## Exercise prompt:
Take each line below that has "tabular" and copy it.
+++ Source material
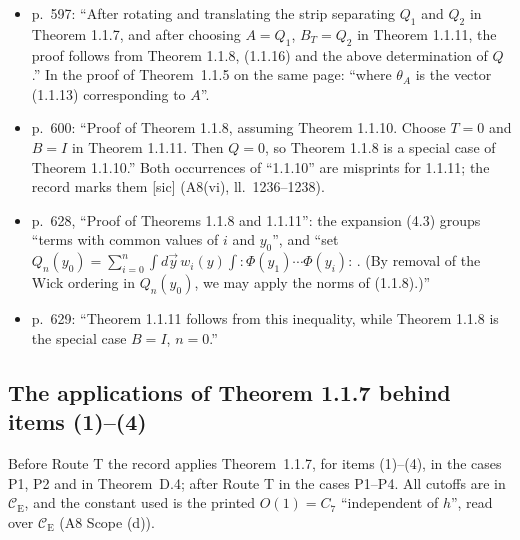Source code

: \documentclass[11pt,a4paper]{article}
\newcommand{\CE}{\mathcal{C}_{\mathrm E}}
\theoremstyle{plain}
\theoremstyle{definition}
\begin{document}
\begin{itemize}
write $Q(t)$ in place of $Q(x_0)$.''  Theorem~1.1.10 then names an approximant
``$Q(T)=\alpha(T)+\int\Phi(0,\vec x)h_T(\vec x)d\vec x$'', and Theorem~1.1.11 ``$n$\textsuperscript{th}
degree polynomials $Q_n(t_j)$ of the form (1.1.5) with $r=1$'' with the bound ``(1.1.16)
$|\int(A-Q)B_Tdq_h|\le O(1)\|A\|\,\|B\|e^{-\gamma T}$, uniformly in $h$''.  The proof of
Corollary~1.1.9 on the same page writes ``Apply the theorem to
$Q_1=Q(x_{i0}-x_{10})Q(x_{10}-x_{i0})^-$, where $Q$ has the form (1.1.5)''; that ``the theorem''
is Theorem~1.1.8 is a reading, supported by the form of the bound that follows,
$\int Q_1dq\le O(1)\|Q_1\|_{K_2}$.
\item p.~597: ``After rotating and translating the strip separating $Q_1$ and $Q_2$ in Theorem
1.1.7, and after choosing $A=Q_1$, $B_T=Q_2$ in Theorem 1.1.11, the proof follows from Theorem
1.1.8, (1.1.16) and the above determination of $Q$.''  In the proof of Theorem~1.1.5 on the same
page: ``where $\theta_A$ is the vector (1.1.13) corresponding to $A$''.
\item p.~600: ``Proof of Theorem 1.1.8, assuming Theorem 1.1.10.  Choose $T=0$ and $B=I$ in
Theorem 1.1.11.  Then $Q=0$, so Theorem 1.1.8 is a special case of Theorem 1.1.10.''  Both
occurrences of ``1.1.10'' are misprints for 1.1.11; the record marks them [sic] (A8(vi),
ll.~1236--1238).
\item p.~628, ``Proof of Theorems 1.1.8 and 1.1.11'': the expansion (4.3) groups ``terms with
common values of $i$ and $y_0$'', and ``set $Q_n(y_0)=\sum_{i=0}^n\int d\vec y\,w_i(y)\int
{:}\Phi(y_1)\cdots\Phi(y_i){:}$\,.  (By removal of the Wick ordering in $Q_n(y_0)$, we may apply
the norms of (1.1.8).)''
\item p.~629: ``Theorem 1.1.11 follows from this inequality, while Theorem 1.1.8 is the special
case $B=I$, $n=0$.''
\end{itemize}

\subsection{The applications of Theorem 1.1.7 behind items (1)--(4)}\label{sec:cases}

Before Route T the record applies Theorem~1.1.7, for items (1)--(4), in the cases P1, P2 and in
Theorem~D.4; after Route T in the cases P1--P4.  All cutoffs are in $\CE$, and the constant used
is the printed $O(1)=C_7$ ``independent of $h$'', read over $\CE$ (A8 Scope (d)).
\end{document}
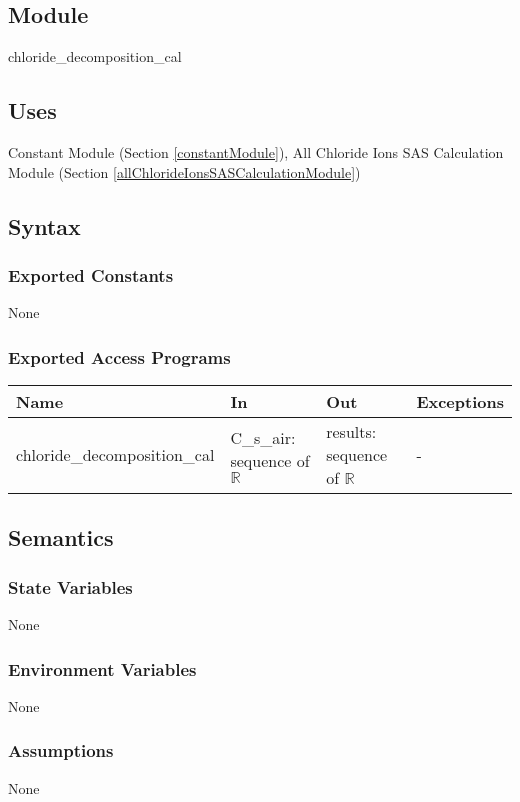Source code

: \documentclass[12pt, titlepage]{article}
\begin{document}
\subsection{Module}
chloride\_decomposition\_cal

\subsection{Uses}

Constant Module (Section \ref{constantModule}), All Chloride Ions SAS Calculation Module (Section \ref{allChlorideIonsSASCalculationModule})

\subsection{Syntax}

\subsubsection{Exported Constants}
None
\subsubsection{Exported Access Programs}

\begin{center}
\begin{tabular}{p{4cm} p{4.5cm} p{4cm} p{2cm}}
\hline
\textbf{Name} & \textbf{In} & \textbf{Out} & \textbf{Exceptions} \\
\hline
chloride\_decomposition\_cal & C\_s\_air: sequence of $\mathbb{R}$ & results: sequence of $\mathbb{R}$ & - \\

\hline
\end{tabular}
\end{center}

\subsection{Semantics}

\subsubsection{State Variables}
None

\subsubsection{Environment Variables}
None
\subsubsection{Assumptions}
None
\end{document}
++++++
## Written answer:
\begin{tabular}{p{4cm} p{4.5cm} p{4cm} p{2cm}}
\end{tabular}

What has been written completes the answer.